A Sankey chart is a type of visualization that represents the “flow” from one category to another using the width of bands. The wider the band, the greater the volume or proportion along that specific path.
This is particularly effective when you want to intuitively understand how values change or are distributed across multiple steps, such as user behavior from a site’s entry point to exit.

For example, the chart above is a Sankey chart representing the navigation paths of users entering an e-commerce site. You can track the journey from the entry source on the left to either exit or purchase, where wider bands indicate a higher number of users (sessions) for that path.
In this example, we will use event log data from a website where each row represents one user.

The sample data used in this note can be downloaded from here.
To create a Sankey chart, we use the R package
networkD3. If it is not already installed, follow these
steps to install it.
From the project menu, select “Manage R Packages.”

The “Manage R Packages” dialog will open.

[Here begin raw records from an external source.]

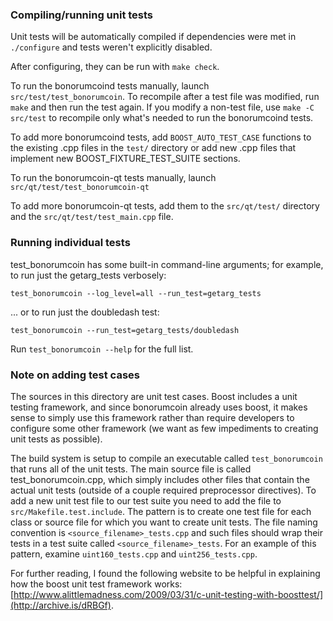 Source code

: ### Compiling/running unit tests

Unit tests will be automatically compiled if dependencies were met in `./configure`
and tests weren't explicitly disabled.

After configuring, they can be run with `make check`.

To run the bonorumcoind tests manually, launch `src/test/test_bonorumcoin`. To recompile
after a test file was modified, run `make` and then run the test again. If you
modify a non-test file, use `make -C src/test` to recompile only what's needed
to run the bonorumcoind tests.

To add more bonorumcoind tests, add `BOOST_AUTO_TEST_CASE` functions to the existing
.cpp files in the `test/` directory or add new .cpp files that
implement new BOOST_FIXTURE_TEST_SUITE sections.

To run the bonorumcoin-qt tests manually, launch `src/qt/test/test_bonorumcoin-qt`

To add more bonorumcoin-qt tests, add them to the `src/qt/test/` directory and
the `src/qt/test/test_main.cpp` file.

### Running individual tests

test_bonorumcoin has some built-in command-line arguments; for
example, to run just the getarg_tests verbosely:

    test_bonorumcoin --log_level=all --run_test=getarg_tests

... or to run just the doubledash test:

    test_bonorumcoin --run_test=getarg_tests/doubledash

Run `test_bonorumcoin --help` for the full list.

### Note on adding test cases

The sources in this directory are unit test cases.  Boost includes a
unit testing framework, and since bonorumcoin already uses boost, it makes
sense to simply use this framework rather than require developers to
configure some other framework (we want as few impediments to creating
unit tests as possible).

The build system is setup to compile an executable called `test_bonorumcoin`
that runs all of the unit tests.  The main source file is called
test_bonorumcoin.cpp, which simply includes other files that contain the
actual unit tests (outside of a couple required preprocessor
directives). To add a new unit test file to our test suite you need
to add the file to `src/Makefile.test.include`. The pattern is to
create one test file for each class or source file for which you want
to create unit tests.  The file naming convention is
`<source_filename>_tests.cpp` and such files should wrap their tests
in a test suite called `<source_filename>_tests`.  For an example of
this pattern, examine `uint160_tests.cpp` and `uint256_tests.cpp`.

For further reading, I found the following website to be helpful in
explaining how the boost unit test framework works:
[http://www.alittlemadness.com/2009/03/31/c-unit-testing-with-boosttest/](http://archive.is/dRBGf).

Select “Install New
Packages,” type networkD3 into the text box, and click the
Install button.

Once the message “networkD3 is Successfully installed networkD3” appears, the installation is complete.
To create a Sankey chart, the data must be formatted as required by
the networkD3 package.
Specifically, you need two pieces of data: one that represents “which element (event) transitioned to which element and how many times,” and a “node data” list that enumerates all unique event names.
In this guide, we will use AI Prompt to perform this data processing.
First, open the log data and click the “AI Prompt” button at the top of the screen.

When the AI Prompt input field appears, enter the following prompt to aggregate all transition combinations and run it.
Aggregate the transition counts from source to destination, excluding cases where the destination is missing.
Review
the generated code and click “Run as Step.”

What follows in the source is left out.